I personally don't have a strong opinion. I'm happy with "fontPens" if you prefer that, as long as this move happens and the dependency on robofab is lifted.

anthrotype commented 8 years ago

Let's not forget that the main reason we initiated this move was to take "the good part" of robofab out of robofab to a place where it could be maintained and developed further (UFO3, Python3, new font editors, etc). This has already happened for the UFO read/write stuff (ufoLib), and it's an ongoing effort with fontParts as regards the font objects and the scripting API. We could also consolidate both the robofab and fonttools pens to a separate package if you like, but IMO the priority should be given to the robofab pens.

jackjennings commented 8 years ago

The motivation for moving the abstract pens outside of their original libraries is that we'd be able to eliminate a sibling dependency, replacing it with a hierarchical dependency which is easier to reason about and manage.

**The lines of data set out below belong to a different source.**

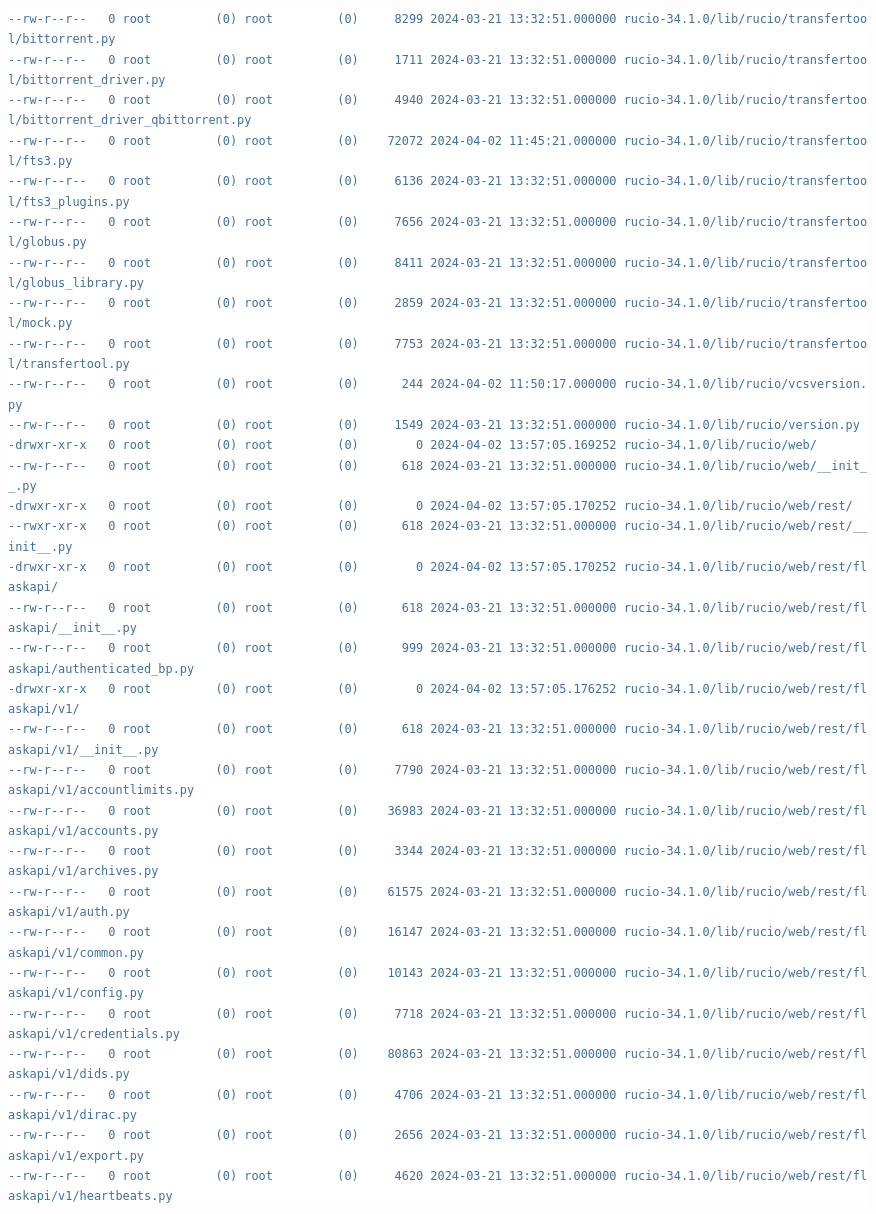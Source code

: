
 ```diff
--rw-r--r--   0 root         (0) root         (0)     8299 2024-03-21 13:32:51.000000 rucio-34.1.0/lib/rucio/transfertool/bittorrent.py
--rw-r--r--   0 root         (0) root         (0)     1711 2024-03-21 13:32:51.000000 rucio-34.1.0/lib/rucio/transfertool/bittorrent_driver.py
--rw-r--r--   0 root         (0) root         (0)     4940 2024-03-21 13:32:51.000000 rucio-34.1.0/lib/rucio/transfertool/bittorrent_driver_qbittorrent.py
--rw-r--r--   0 root         (0) root         (0)    72072 2024-04-02 11:45:21.000000 rucio-34.1.0/lib/rucio/transfertool/fts3.py
--rw-r--r--   0 root         (0) root         (0)     6136 2024-03-21 13:32:51.000000 rucio-34.1.0/lib/rucio/transfertool/fts3_plugins.py
--rw-r--r--   0 root         (0) root         (0)     7656 2024-03-21 13:32:51.000000 rucio-34.1.0/lib/rucio/transfertool/globus.py
--rw-r--r--   0 root         (0) root         (0)     8411 2024-03-21 13:32:51.000000 rucio-34.1.0/lib/rucio/transfertool/globus_library.py
--rw-r--r--   0 root         (0) root         (0)     2859 2024-03-21 13:32:51.000000 rucio-34.1.0/lib/rucio/transfertool/mock.py
--rw-r--r--   0 root         (0) root         (0)     7753 2024-03-21 13:32:51.000000 rucio-34.1.0/lib/rucio/transfertool/transfertool.py
--rw-r--r--   0 root         (0) root         (0)      244 2024-04-02 11:50:17.000000 rucio-34.1.0/lib/rucio/vcsversion.py
--rw-r--r--   0 root         (0) root         (0)     1549 2024-03-21 13:32:51.000000 rucio-34.1.0/lib/rucio/version.py
-drwxr-xr-x   0 root         (0) root         (0)        0 2024-04-02 13:57:05.169252 rucio-34.1.0/lib/rucio/web/
--rw-r--r--   0 root         (0) root         (0)      618 2024-03-21 13:32:51.000000 rucio-34.1.0/lib/rucio/web/__init__.py
-drwxr-xr-x   0 root         (0) root         (0)        0 2024-04-02 13:57:05.170252 rucio-34.1.0/lib/rucio/web/rest/
--rwxr-xr-x   0 root         (0) root         (0)      618 2024-03-21 13:32:51.000000 rucio-34.1.0/lib/rucio/web/rest/__init__.py
-drwxr-xr-x   0 root         (0) root         (0)        0 2024-04-02 13:57:05.170252 rucio-34.1.0/lib/rucio/web/rest/flaskapi/
--rw-r--r--   0 root         (0) root         (0)      618 2024-03-21 13:32:51.000000 rucio-34.1.0/lib/rucio/web/rest/flaskapi/__init__.py
--rw-r--r--   0 root         (0) root         (0)      999 2024-03-21 13:32:51.000000 rucio-34.1.0/lib/rucio/web/rest/flaskapi/authenticated_bp.py
-drwxr-xr-x   0 root         (0) root         (0)        0 2024-04-02 13:57:05.176252 rucio-34.1.0/lib/rucio/web/rest/flaskapi/v1/
--rw-r--r--   0 root         (0) root         (0)      618 2024-03-21 13:32:51.000000 rucio-34.1.0/lib/rucio/web/rest/flaskapi/v1/__init__.py
--rw-r--r--   0 root         (0) root         (0)     7790 2024-03-21 13:32:51.000000 rucio-34.1.0/lib/rucio/web/rest/flaskapi/v1/accountlimits.py
--rw-r--r--   0 root         (0) root         (0)    36983 2024-03-21 13:32:51.000000 rucio-34.1.0/lib/rucio/web/rest/flaskapi/v1/accounts.py
--rw-r--r--   0 root         (0) root         (0)     3344 2024-03-21 13:32:51.000000 rucio-34.1.0/lib/rucio/web/rest/flaskapi/v1/archives.py
--rw-r--r--   0 root         (0) root         (0)    61575 2024-03-21 13:32:51.000000 rucio-34.1.0/lib/rucio/web/rest/flaskapi/v1/auth.py
--rw-r--r--   0 root         (0) root         (0)    16147 2024-03-21 13:32:51.000000 rucio-34.1.0/lib/rucio/web/rest/flaskapi/v1/common.py
--rw-r--r--   0 root         (0) root         (0)    10143 2024-03-21 13:32:51.000000 rucio-34.1.0/lib/rucio/web/rest/flaskapi/v1/config.py
--rw-r--r--   0 root         (0) root         (0)     7718 2024-03-21 13:32:51.000000 rucio-34.1.0/lib/rucio/web/rest/flaskapi/v1/credentials.py
--rw-r--r--   0 root         (0) root         (0)    80863 2024-03-21 13:32:51.000000 rucio-34.1.0/lib/rucio/web/rest/flaskapi/v1/dids.py
--rw-r--r--   0 root         (0) root         (0)     4706 2024-03-21 13:32:51.000000 rucio-34.1.0/lib/rucio/web/rest/flaskapi/v1/dirac.py
--rw-r--r--   0 root         (0) root         (0)     2656 2024-03-21 13:32:51.000000 rucio-34.1.0/lib/rucio/web/rest/flaskapi/v1/export.py
--rw-r--r--   0 root         (0) root         (0)     4620 2024-03-21 13:32:51.000000 rucio-34.1.0/lib/rucio/web/rest/flaskapi/v1/heartbeats.py
```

If anything, I think that there is more value in moving the abstract classes into a new dependency.

If AbstractPen is left in ufoLib and I wanted to create a library that implemented the pen protocol, I'd have to depend on ufoLib, which is a much heavier dependency than a hypothetical library containing only pens. If the library is for something other than fonts, it would seem counterintuitive (to me) to include a UFO-centric library. ufoLib seems like it should focus on dealing with UFO attributes, and delegate most of the generic pen protocols to a separate package.

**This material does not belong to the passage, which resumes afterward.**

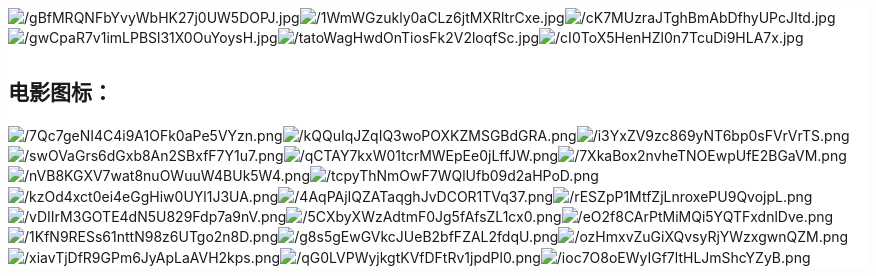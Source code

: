 <img src="https://image.tmdb.org/t/p/original/gBfMRQNFbYvyWbHK27j0UW5DOPJ.jpg" alt="/gBfMRQNFbYvyWbHK27j0UW5DOPJ.jpg" title="/gBfMRQNFbYvyWbHK27j0UW5DOPJ.jpg"><img src="https://image.tmdb.org/t/p/original/1WmWGzukly0aCLz6jtMXRltrCxe.jpg" alt="/1WmWGzukly0aCLz6jtMXRltrCxe.jpg" title="/1WmWGzukly0aCLz6jtMXRltrCxe.jpg"><img src="https://image.tmdb.org/t/p/original/cK7MUzraJTghBmAbDfhyUPcJItd.jpg" alt="/cK7MUzraJTghBmAbDfhyUPcJItd.jpg" title="/cK7MUzraJTghBmAbDfhyUPcJItd.jpg"><img src="https://image.tmdb.org/t/p/original/gwCpaR7v1imLPBSl31X0OuYoysH.jpg" alt="/gwCpaR7v1imLPBSl31X0OuYoysH.jpg" title="/gwCpaR7v1imLPBSl31X0OuYoysH.jpg"><img src="https://image.tmdb.org/t/p/original/tatoWagHwdOnTiosFk2V2loqfSc.jpg" alt="/tatoWagHwdOnTiosFk2V2loqfSc.jpg" title="/tatoWagHwdOnTiosFk2V2loqfSc.jpg"><img src="https://image.tmdb.org/t/p/original/cI0ToX5HenHZl0n7TcuDi9HLA7x.jpg" alt="/cI0ToX5HenHZl0n7TcuDi9HLA7x.jpg" title="/cI0ToX5HenHZl0n7TcuDi9HLA7x.jpg">

## **电影图标**：
<img src="https://image.tmdb.org/t/p/original/7Qc7geNI4C4i9A1OFk0aPe5VYzn.png" alt="/7Qc7geNI4C4i9A1OFk0aPe5VYzn.png" title="/7Qc7geNI4C4i9A1OFk0aPe5VYzn.png"><img src="https://image.tmdb.org/t/p/original/kQQuIqJZqIQ3woPOXKZMSGBdGRA.png" alt="/kQQuIqJZqIQ3woPOXKZMSGBdGRA.png" title="/kQQuIqJZqIQ3woPOXKZMSGBdGRA.png"><img src="https://image.tmdb.org/t/p/original/i3YxZV9zc869yNT6bp0sFVrVrTS.png" alt="/i3YxZV9zc869yNT6bp0sFVrVrTS.png" title="/i3YxZV9zc869yNT6bp0sFVrVrTS.png"><img src="https://image.tmdb.org/t/p/original/swOVaGrs6dGxb8An2SBxfF7Y1u7.png" alt="/swOVaGrs6dGxb8An2SBxfF7Y1u7.png" title="/swOVaGrs6dGxb8An2SBxfF7Y1u7.png"><img src="https://image.tmdb.org/t/p/original/qCTAY7kxW01tcrMWEpEe0jLffJW.png" alt="/qCTAY7kxW01tcrMWEpEe0jLffJW.png" title="/qCTAY7kxW01tcrMWEpEe0jLffJW.png"><img src="https://image.tmdb.org/t/p/original/7XkaBox2nvheTNOEwpUfE2BGaVM.png" alt="/7XkaBox2nvheTNOEwpUfE2BGaVM.png" title="/7XkaBox2nvheTNOEwpUfE2BGaVM.png"><img src="https://image.tmdb.org/t/p/original/nVB8KGXV7wat8nuOWuuW4BUk5W4.png" alt="/nVB8KGXV7wat8nuOWuuW4BUk5W4.png" title="/nVB8KGXV7wat8nuOWuuW4BUk5W4.png"><img src="https://image.tmdb.org/t/p/original/tcpyThNmOwF7WQlUfb09d2aHPoD.png" alt="/tcpyThNmOwF7WQlUfb09d2aHPoD.png" title="/tcpyThNmOwF7WQlUfb09d2aHPoD.png"><img src="https://image.tmdb.org/t/p/original/kzOd4xct0ei4eGgHiw0UYl1J3UA.png" alt="/kzOd4xct0ei4eGgHiw0UYl1J3UA.png" title="/kzOd4xct0ei4eGgHiw0UYl1J3UA.png"><img src="https://image.tmdb.org/t/p/original/4AqPAjIQZATaqghJvDCOR1TVq37.png" alt="/4AqPAjIQZATaqghJvDCOR1TVq37.png" title="/4AqPAjIQZATaqghJvDCOR1TVq37.png"><img src="https://image.tmdb.org/t/p/original/rESZpP1MtfZjLnroxePU9QvojpL.png" alt="/rESZpP1MtfZjLnroxePU9QvojpL.png" title="/rESZpP1MtfZjLnroxePU9QvojpL.png"><img src="https://image.tmdb.org/t/p/original/vDIIrM3GOTE4dN5U829Fdp7a9nV.png" alt="/vDIIrM3GOTE4dN5U829Fdp7a9nV.png" title="/vDIIrM3GOTE4dN5U829Fdp7a9nV.png"><img src="https://image.tmdb.org/t/p/original/5CXbyXWzAdtmF0Jg5fAfsZL1cx0.png" alt="/5CXbyXWzAdtmF0Jg5fAfsZL1cx0.png" title="/5CXbyXWzAdtmF0Jg5fAfsZL1cx0.png"><img src="https://image.tmdb.org/t/p/original/eO2f8CArPtMiMQi5YQTFxdnlDve.png" alt="/eO2f8CArPtMiMQi5YQTFxdnlDve.png" title="/eO2f8CArPtMiMQi5YQTFxdnlDve.png"><img src="https://image.tmdb.org/t/p/original/1KfN9RESs61nttN98z6UTgo2n8D.png" alt="/1KfN9RESs61nttN98z6UTgo2n8D.png" title="/1KfN9RESs61nttN98z6UTgo2n8D.png"><img src="https://image.tmdb.org/t/p/original/g8s5gEwGVkcJUeB2bfFZAL2fdqU.png" alt="/g8s5gEwGVkcJUeB2bfFZAL2fdqU.png" title="/g8s5gEwGVkcJUeB2bfFZAL2fdqU.png"><img src="https://image.tmdb.org/t/p/original/ozHmxvZuGiXQvsyRjYWzxgwnQZM.png" alt="/ozHmxvZuGiXQvsyRjYWzxgwnQZM.png" title="/ozHmxvZuGiXQvsyRjYWzxgwnQZM.png"><img src="https://image.tmdb.org/t/p/original/xiavTjDfR9GPm6JyApLaAVH2kps.png" alt="/xiavTjDfR9GPm6JyApLaAVH2kps.png" title="/xiavTjDfR9GPm6JyApLaAVH2kps.png"><img src="https://image.tmdb.org/t/p/original/qG0LVPWyjkgtKVfDFtRv1jpdPl0.png" alt="/qG0LVPWyjkgtKVfDFtRv1jpdPl0.png" title="/qG0LVPWyjkgtKVfDFtRv1jpdPl0.png"><img src="https://image.tmdb.org/t/p/original/ioc7O8oEWyIGf7ltHLJmShcYZyB.png" alt="/ioc7O8oEWyIGf7ltHLJmShcYZyB.png" title="/ioc7O8oEWyIGf7ltHLJmShcYZyB.png">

I'm also not sure that the pen protocol really belongs as a part of the UFO spec. The UFO spec is a file format spec that doesn't dictate how to manipulate the underlying data-structure at a high level. I think that this is good, since other libraries (possibly in other languages)should be able to be UFO compliant without implementing the pen protocol, even if that's a convenient part of how the current robofab/fonttools/ufoLib ecosystem works.

The pens that are duplicated between different packages are:

Maybe a few others…

anthrotype commented 8 years ago

if I wanted to create a library that implemented the pen protocol, I'd have to depend on ufoLib

you don't. Your can define a class MyPen(object) which implements all the lineTo, moveTo etc. and no one should bother checking isinstance(pen, AbstractPen), as Python will duly raise AttributeError if that's not the case.

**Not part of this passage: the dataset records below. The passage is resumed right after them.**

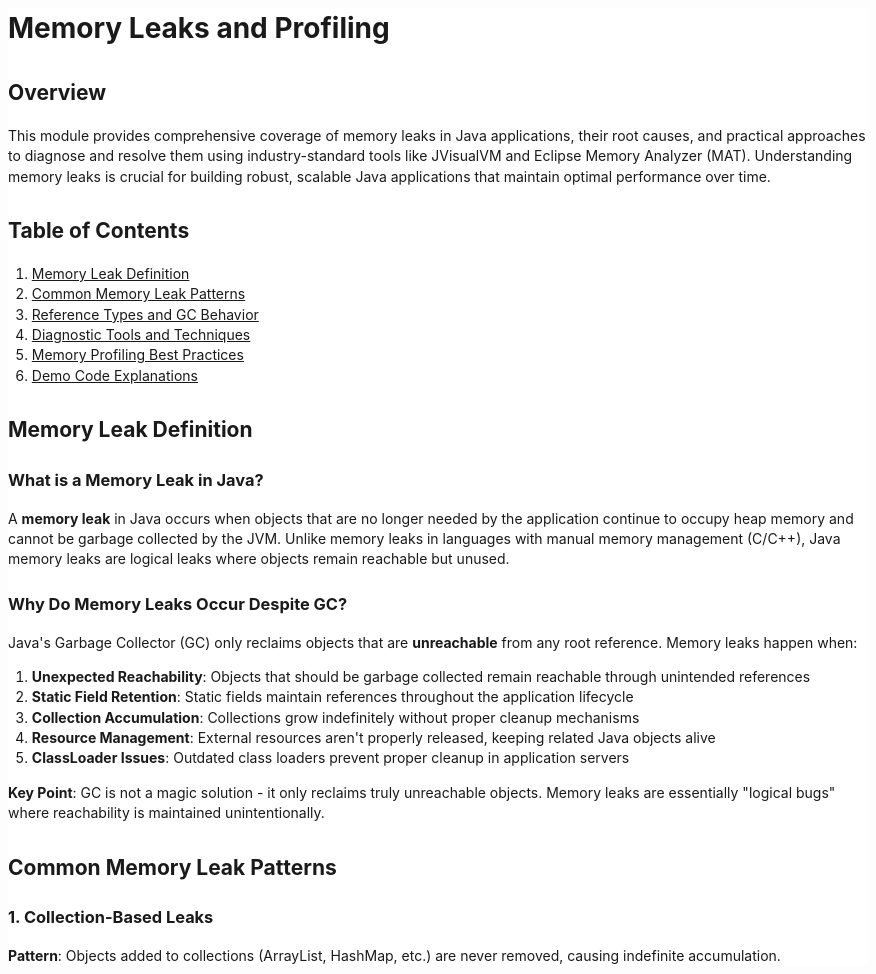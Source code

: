 # Memory Leaks and Profiling

## Overview

This module provides comprehensive coverage of memory leaks in Java applications, their root causes, and practical approaches to diagnose and resolve them using industry-standard tools like JVisualVM and Eclipse Memory Analyzer (MAT). Understanding memory leaks is crucial for building robust, scalable Java applications that maintain optimal performance over time.

## Table of Contents

1. [Memory Leak Definition](#memory-leak-definition)
2. [Common Memory Leak Patterns](#common-memory-leak-patterns)
3. [Reference Types and GC Behavior](#reference-types-and-gc-behavior)
4. [Diagnostic Tools and Techniques](#diagnostic-tools-and-techniques)
5. [Memory Profiling Best Practices](#memory-profiling-best-practices)
6. [Demo Code Explanations](#demo-code-explanations)

## Memory Leak Definition

### What is a Memory Leak in Java?

A **memory leak** in Java occurs when objects that are no longer needed by the application continue to occupy heap memory and cannot be garbage collected by the JVM. Unlike memory leaks in languages with manual memory management (C/C++), Java memory leaks are logical leaks where objects remain reachable but unused.

### Why Do Memory Leaks Occur Despite GC?

Java's Garbage Collector (GC) only reclaims objects that are **unreachable** from any root reference. Memory leaks happen when:

1. **Unexpected Reachability**: Objects that should be garbage collected remain reachable through unintended references
2. **Static Field Retention**: Static fields maintain references throughout the application lifecycle
3. **Collection Accumulation**: Collections grow indefinitely without proper cleanup mechanisms
4. **Resource Management**: External resources aren't properly released, keeping related Java objects alive
5. **ClassLoader Issues**: Outdated class loaders prevent proper cleanup in application servers

**Key Point**: GC is not a magic solution - it only reclaims truly unreachable objects. Memory leaks are essentially "logical bugs" where reachability is maintained unintentionally.

## Common Memory Leak Patterns

### 1. Collection-Based Leaks

**Pattern**: Objects added to collections (ArrayList, HashMap, etc.) are never removed, causing indefinite accumulation.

I guess the "ownership" of the abstract protocol has more to do with who should be responsible for designing and possibly updating those APIs.

The pens that are duplicated between different packages are: ...

All the pens you mention were moved from robofab/ufo3k branch to ufoLib, and slightly updated to make them work with python 2 and 3. So the ufoLib version should ideally be taken as reference. The BoundsPen was originally (and still is) inside fontTools and was later copied to robofab, modified to ignore contours with single points which robofab (UFO2) treats as anchors.

jackjennings commented 8 years ago

Yes, you can create a generic object subclass, but in practice nearly no one has actually done this.

anthrotype commented 8 years ago

all user-defined Python classes are, directly or not, children of the object type.

EDIT: or at least, all "new style" classes.

jackjennings commented 8 years ago

Yes, I understand that, and I understand how duck typing works. I mean that most of the pens that I just reviewed do not subclass object, but do subclass one of the abstract or base classes that have been provided by various libraries.

anthrotype commented 8 years ago

If they don't explicitly subclass object, then they will use "old-style" classes in Python 2, and (implicitly) "new-style" classes in Python 3, which will have some impact on e.g. super() and the like.

But what I meant was that, for the regular pen usage, it doesn't really matter whether the new pen you define is old-style, new-style or inherits from any of the abstract classes. It simply needs to define all the required methods that are expected from such a pen.

jackjennings commented 8 years ago

Again, I understand that. My point is that if you do want to subclass the abstract or base versions of Pen or PointPen, does it really make sense to have to require a library that is not specifically and narrowly related to creating pens?

anthrotype commented 8 years ago

I guess not. If do not want to depend on them, you don't subclass them.